In any case, back to the root question - is it possible to config stunnel to pass the cipher limitations/preferences to OpenSSL?
p.s. I AM considering stuffing a few hundred bytes of meaningless, random headers into some of my apps' returns, however, as a quick fix. At least move the problem to the right on the probability graph.
From: Janusz Dziemidowicz [mailto:rraptorr at nails.eu.org]
Sent: Tuesday, November 05, 2013 2:59 PM
To: Bucci, David G
Cc: Simner, John; stunnel-users at stunnel.org
Subject: Re: EXTERNAL: Re: [stunnel-users] stunnel server configuration requirement to handle CBC protection
2013/11/5 Bucci, David G <david.g.bucci at lmco.com>:
> Can I just ask - is there no way to simply exclude the vulnerable CBC-based ciphers during the stunnel startup, so that when the client connects, there will never be a successful negotiation to use one of them? That's how I fix it on our load balancers, set them to require e.g. RC4-SHA (actually, I have a preferred order, with TLS1.2 ciphers preferred, but fallback to RC4-SHA for clients that don't support TLS1.2, which is most - see https://community.qualys.com/blogs/securitylabs/2011/10/17/mitigating-the-beast-attack-on-tls for more info).

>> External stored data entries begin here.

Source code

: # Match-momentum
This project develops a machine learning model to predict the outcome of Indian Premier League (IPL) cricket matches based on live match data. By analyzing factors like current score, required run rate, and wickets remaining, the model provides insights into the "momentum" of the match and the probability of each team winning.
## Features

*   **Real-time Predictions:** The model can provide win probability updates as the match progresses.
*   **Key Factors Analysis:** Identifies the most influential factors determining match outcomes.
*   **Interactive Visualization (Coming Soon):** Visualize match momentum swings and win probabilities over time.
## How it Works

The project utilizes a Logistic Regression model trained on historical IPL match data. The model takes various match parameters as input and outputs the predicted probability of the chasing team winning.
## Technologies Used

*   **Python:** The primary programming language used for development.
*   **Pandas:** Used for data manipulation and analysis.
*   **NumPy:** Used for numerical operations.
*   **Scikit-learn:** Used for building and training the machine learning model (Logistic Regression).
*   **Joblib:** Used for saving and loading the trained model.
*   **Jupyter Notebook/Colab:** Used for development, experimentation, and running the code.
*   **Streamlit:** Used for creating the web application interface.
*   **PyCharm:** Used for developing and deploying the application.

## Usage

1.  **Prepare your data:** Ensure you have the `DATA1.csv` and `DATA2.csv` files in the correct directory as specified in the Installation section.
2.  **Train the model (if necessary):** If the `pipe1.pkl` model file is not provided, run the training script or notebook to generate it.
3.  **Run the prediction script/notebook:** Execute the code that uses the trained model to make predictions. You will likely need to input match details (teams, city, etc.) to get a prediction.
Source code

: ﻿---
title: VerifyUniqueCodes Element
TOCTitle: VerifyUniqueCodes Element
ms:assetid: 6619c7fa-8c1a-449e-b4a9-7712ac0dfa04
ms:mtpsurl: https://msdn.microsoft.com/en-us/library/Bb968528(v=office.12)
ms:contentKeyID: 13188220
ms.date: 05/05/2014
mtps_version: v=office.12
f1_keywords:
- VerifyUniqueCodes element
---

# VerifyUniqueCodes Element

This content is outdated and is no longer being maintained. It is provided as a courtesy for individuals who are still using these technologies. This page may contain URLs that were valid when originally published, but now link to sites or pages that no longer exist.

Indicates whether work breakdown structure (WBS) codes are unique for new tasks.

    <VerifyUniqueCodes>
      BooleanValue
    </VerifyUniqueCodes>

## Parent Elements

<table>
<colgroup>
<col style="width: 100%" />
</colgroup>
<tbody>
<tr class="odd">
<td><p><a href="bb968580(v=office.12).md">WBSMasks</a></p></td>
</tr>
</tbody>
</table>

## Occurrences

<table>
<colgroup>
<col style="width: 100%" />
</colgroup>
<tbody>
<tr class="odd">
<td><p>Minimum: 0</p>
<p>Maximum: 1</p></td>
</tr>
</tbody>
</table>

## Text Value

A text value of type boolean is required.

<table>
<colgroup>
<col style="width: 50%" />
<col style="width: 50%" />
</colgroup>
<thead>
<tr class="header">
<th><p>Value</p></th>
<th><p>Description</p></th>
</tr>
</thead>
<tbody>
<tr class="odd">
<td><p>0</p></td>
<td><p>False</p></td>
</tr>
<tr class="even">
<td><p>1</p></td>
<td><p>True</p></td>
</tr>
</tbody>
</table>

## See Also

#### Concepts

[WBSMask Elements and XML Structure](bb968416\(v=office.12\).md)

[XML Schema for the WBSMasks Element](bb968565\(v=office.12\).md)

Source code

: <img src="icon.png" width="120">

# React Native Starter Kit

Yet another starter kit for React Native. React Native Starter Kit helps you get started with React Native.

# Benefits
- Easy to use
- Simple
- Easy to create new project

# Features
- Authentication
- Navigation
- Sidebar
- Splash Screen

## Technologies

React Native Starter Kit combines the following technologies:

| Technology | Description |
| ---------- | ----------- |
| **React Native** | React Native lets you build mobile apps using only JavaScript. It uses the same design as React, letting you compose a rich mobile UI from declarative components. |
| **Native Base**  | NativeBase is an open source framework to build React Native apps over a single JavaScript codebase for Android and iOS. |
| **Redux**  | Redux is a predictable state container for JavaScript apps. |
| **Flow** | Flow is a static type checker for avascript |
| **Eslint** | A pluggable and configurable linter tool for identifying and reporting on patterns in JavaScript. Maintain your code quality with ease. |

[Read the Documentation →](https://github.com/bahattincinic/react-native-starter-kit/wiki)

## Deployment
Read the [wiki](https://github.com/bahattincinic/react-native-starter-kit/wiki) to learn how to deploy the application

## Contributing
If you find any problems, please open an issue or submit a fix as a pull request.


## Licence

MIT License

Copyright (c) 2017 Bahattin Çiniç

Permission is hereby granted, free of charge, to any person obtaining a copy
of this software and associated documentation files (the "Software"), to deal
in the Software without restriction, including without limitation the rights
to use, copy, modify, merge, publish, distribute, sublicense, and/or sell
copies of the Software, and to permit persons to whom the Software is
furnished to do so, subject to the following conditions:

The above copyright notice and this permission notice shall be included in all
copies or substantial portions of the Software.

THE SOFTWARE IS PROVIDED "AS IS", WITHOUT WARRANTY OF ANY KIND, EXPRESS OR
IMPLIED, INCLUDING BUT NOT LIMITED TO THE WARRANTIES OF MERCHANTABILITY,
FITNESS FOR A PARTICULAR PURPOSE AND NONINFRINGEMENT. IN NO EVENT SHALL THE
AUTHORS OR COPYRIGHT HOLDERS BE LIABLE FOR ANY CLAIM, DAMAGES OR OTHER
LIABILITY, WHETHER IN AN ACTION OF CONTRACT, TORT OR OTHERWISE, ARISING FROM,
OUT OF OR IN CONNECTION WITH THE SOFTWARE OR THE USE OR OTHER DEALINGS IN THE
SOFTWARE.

This is not a good solution. Unfortunately, with the current state of software there are no good solutions :
- the real and proper solution is to use only TLS 1.1/1.2 and disable TLS 1.0 - but most implementations do not support TLS1.1/1.2 at all
- another you have mentioned is preferring RC4... but RC4 was found to be quite broken; in fact RC4 is now considered probably more vulnerable than BEAST itself 
- mitigating the threat on the client side by record splitting (either 0/n or 1/n-1) - but this can be done only on the client side due to the way BEAST works
For this reason Qualys, that you have referenced, now considers having
RC4 a worse thing that being vulnerable to BEAST. BEAST is mitigated on the client (browser) side  so it is now generally advised to disable RC4 completely  .
On the other hand, please note how does BEAST attack work. It requires attacker to be able to send arbitrary data from the victim to the server. This is true in case of a browser (custom Java applet was used for this purpose in original BEAST attack). But this might not be true if TLS is used for traffic different than HTTP. Unfortunately it is unclear what kind of traffic is passed between the phone and client in this particular case. It is possible that this particular scenario is not vulnerable to BEAST attack at all. In such case preferring RC4 will just lower the security without fixing anything.
Do remember to properly evaluate any potential vulnerabilities and if they apply to given case as blindly following any, otherwise correct, workarounds might cause more harm.